Furchtsames Herz, was hast Du hier verloren? Die sprichwörtliche deutsche Angst, eigentlich auf wirtschaftliche Sorgen gemünzt, grassiert diesertags wie Pest und Cholera durch alle Bereiche des öffentlichen Lebens.

Über die hasenfüßige Absetzung der Mozartoper verliere ich kein Wort. Zu diesem Akt öffentlicher Feigheit hat Stefan Kornelius von der SZ schon die richtigen Worte gefunden. Dank dafür!
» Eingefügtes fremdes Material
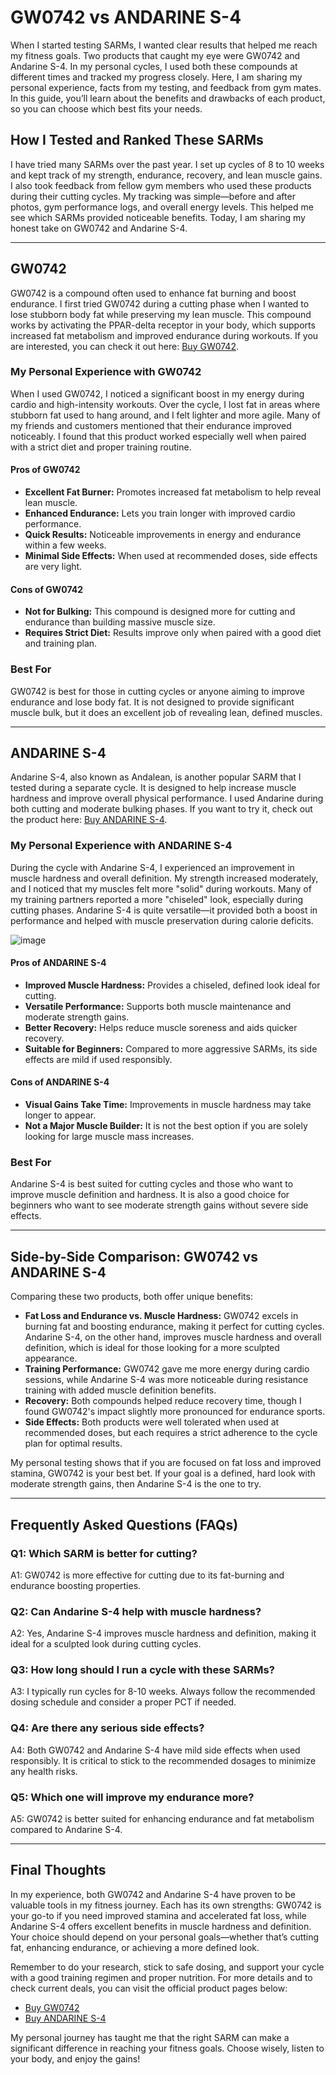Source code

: <!-- Start of Article -->
<h1>GW0742 vs ANDARINE S-4</h1>

<p>When I started testing SARMs, I wanted clear results that helped me reach my fitness goals. Two products that caught my eye were GW0742 and Andarine S-4. In my personal cycles, I used both these compounds at different times and tracked my progress closely. Here, I am sharing my personal experience, facts from my testing, and feedback from gym mates. In this guide, you’ll learn about the benefits and drawbacks of each product, so you can choose which best fits your needs.</p>

<h2>How I Tested and Ranked These SARMs</h2>
<p>I have tried many SARMs over the past year. I set up cycles of 8 to 10 weeks and kept track of my strength, endurance, recovery, and lean muscle gains. I also took feedback from fellow gym members who used these products during their cutting cycles. My tracking was simple—before and after photos, gym performance logs, and overall energy levels. This helped me see which SARMs provided noticeable benefits. Today, I am sharing my honest take on GW0742 and Andarine S-4.</p>

<hr />

<h2>GW0742</h2>
<p>GW0742 is a compound often used to enhance fat burning and boost endurance. I first tried GW0742 during a cutting phase when I wanted to lose stubborn body fat while preserving my lean muscle. This compound works by activating the PPAR-delta receptor in your body, which supports increased fat metabolism and improved endurance during workouts. If you are interested, you can check it out here: <a href="https://www.chemyo.com/gw0742/?campaign=github&ref=166" target="_blank">Buy GW0742</a>.</p>

<h3>My Personal Experience with GW0742</h3>
<p>When I used GW0742, I noticed a significant boost in my energy during cardio and high-intensity workouts. Over the cycle, I lost fat in areas where stubborn fat used to hang around, and I felt lighter and more agile. Many of my friends and customers mentioned that their endurance improved noticeably. I found that this product worked especially well when paired with a strict diet and proper training routine.</p>

<h4>Pros of GW0742</h4>
<ul>
  <li><strong>Excellent Fat Burner:</strong> Promotes increased fat metabolism to help reveal lean muscle.</li>
  <li><strong>Enhanced Endurance:</strong> Lets you train longer with improved cardio performance.</li>
  <li><strong>Quick Results:</strong> Noticeable improvements in energy and endurance within a few weeks.</li>
  <li><strong>Minimal Side Effects:</strong> When used at recommended doses, side effects are very light.</li>
</ul>

<h4>Cons of GW0742</h4>
<ul>
  <li><strong>Not for Bulking:</strong> This compound is designed more for cutting and endurance than building massive muscle size.</li>
  <li><strong>Requires Strict Diet:</strong> Results improve only when paired with a good diet and training plan.</li>
</ul>

<h3>Best For</h3>
<p>GW0742 is best for those in cutting cycles or anyone aiming to improve endurance and lose body fat. It is not designed to provide significant muscle bulk, but it does an excellent job of revealing lean, defined muscles.</p>

<hr />

<h2>ANDARINE S-4</h2>
<p>Andarine S-4, also known as Andalean, is another popular SARM that I tested during a separate cycle. It is designed to help increase muscle hardness and improve overall physical performance. I used Andarine during both cutting and moderate bulking phases. If you want to try it, check out the product here: <a href="https://brutalforce.com/product/andalean/?_ef_transaction_id=&uid=64&oid=5&affid=144&source_id=github" target="_blank">Buy ANDARINE S-4</a>.</p>

<h3>My Personal Experience with ANDARINE S-4</h3>
<p>During the cycle with Andarine S-4, I experienced an improvement in muscle hardness and overall definition. My strength increased moderately, and I noticed that my muscles felt more "solid" during workouts. Many of my training partners reported a more "chiseled" look, especially during cutting phases. Andarine S-4 is quite versatile—it provided both a boost in performance and helped with muscle preservation during calorie deficits.</p>

![image](https://github.com/user-attachments/assets/d595eacc-db3f-4b31-9af6-ee2ecf2f610c)

<h4>Pros of ANDARINE S-4</h4>
<ul>
  <li><strong>Improved Muscle Hardness:</strong> Provides a chiseled, defined look ideal for cutting.</li>
  <li><strong>Versatile Performance:</strong> Supports both muscle maintenance and moderate strength gains.</li>
  <li><strong>Better Recovery:</strong> Helps reduce muscle soreness and aids quicker recovery.</li>
  <li><strong>Suitable for Beginners:</strong> Compared to more aggressive SARMs, its side effects are mild if used responsibly.</li>
</ul>

<h4>Cons of ANDARINE S-4</h4>
<ul>
  <li><strong>Visual Gains Take Time:</strong> Improvements in muscle hardness may take longer to appear.</li>
  <li><strong>Not a Major Muscle Builder:</strong> It is not the best option if you are solely looking for large muscle mass increases.</li>
</ul>

<h3>Best For</h3>
<p>Andarine S-4 is best suited for cutting cycles and those who want to improve muscle definition and hardness. It is also a good choice for beginners who want to see moderate strength gains without severe side effects.</p>

<hr />

<h2>Side-by-Side Comparison: GW0742 vs ANDARINE S-4</h2>
<p>Comparing these two products, both offer unique benefits:</p>
<ul>
  <li><strong>Fat Loss and Endurance vs. Muscle Hardness:</strong> GW0742 excels in burning fat and boosting endurance, making it perfect for cutting cycles. Andarine S-4, on the other hand, improves muscle hardness and overall definition, which is ideal for those looking for a more sculpted appearance.</li>
  <li><strong>Training Performance:</strong> GW0742 gave me more energy during cardio sessions, while Andarine S-4 was more noticeable during resistance training with added muscle definition benefits.</li>
  <li><strong>Recovery:</strong> Both compounds helped reduce recovery time, though I found GW0742's impact slightly more pronounced for endurance sports.</li>
  <li><strong>Side Effects:</strong> Both products were well tolerated when used at recommended doses, but each requires a strict adherence to the cycle plan for optimal results.</li>
</ul>
<p>My personal testing shows that if you are focused on fat loss and improved stamina, GW0742 is your best bet. If your goal is a defined, hard look with moderate strength gains, then Andarine S-4 is the one to try.</p>

<hr />

<h2>Frequently Asked Questions (FAQs)</h2>
<h3>Q1: Which SARM is better for cutting?</h3>
<p>A1: GW0742 is more effective for cutting due to its fat-burning and endurance boosting properties.</p>

<h3>Q2: Can Andarine S-4 help with muscle hardness?</h3>
<p>A2: Yes, Andarine S-4 improves muscle hardness and definition, making it ideal for a sculpted look during cutting cycles.</p>

<h3>Q3: How long should I run a cycle with these SARMs?</h3>
<p>A3: I typically run cycles for 8-10 weeks. Always follow the recommended dosing schedule and consider a proper PCT if needed.</p>

<h3>Q4: Are there any serious side effects?</h3>
<p>A4: Both GW0742 and Andarine S-4 have mild side effects when used responsibly. It is critical to stick to the recommended dosages to minimize any health risks.</p>

<h3>Q5: Which one will improve my endurance more?</h3>
<p>A5: GW0742 is better suited for enhancing endurance and fat metabolism compared to Andarine S-4.</p>

<hr />

<h2>Final Thoughts</h2>
<p>In my experience, both GW0742 and Andarine S-4 have proven to be valuable tools in my fitness journey. Each has its own strengths: GW0742 is your go-to if you need improved stamina and accelerated fat loss, while Andarine S-4 offers excellent benefits in muscle hardness and definition. Your choice should depend on your personal goals—whether that’s cutting fat, enhancing endurance, or achieving a more defined look.</p>
<p>Remember to do your research, stick to safe dosing, and support your cycle with a good training regimen and proper nutrition. For more details and to check current deals, you can visit the official product pages below:</p>
<ul>
  <li><a href="https://www.chemyo.com/gw0742/?campaign=github&ref=166" target="_blank">Buy GW0742</a></li>
  <li><a href="https://brutalforce.com/product/andalean/?_ef_transaction_id=&uid=64&oid=5&affid=144&source_id=github" target="_blank">Buy ANDARINE S-4</a></li>
</ul>
<p>My personal journey has taught me that the right SARM can make a significant difference in reaching your fitness goals. Choose wisely, listen to your body, and enjoy the gains!</p>

<!-- End of Article -->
Ein anderes Thema treibt mich um. Schon seit Jahrzehnten tragen junge Menschen durchgestrichene und symoblisch zerschlagene Hakenkreuze als Aufnäher auf ihren Rucksäcken oder Jacken (und manche auch auf ihren Gitarrenverstärkern 😉 ), doch erst in diesen Tagen kommen Polizei und Judikative auf die abwegige Idee, dass durchgestrichene Hakenkreuze verfassungsfeindlich sein könnten.

Zeichen sind nicht verbietbar
Dass das bestenfalls eine Utopie der Befürworter des starken Rechtsstaates ist, sollte spätestens seit dem traurig-berühmten Auftritt der FDP-Granden bei Christiansen klar sein. Die “18” unter den Schuhsolen sorgte wegen ihrer Nähe zur Nazi-Symbolik für große Aufregung, umso mehr als Möllemann antisemitische Traktate verteilen ließ. Dennoch hat man den Mathematikern ihre 18 nicht verboten.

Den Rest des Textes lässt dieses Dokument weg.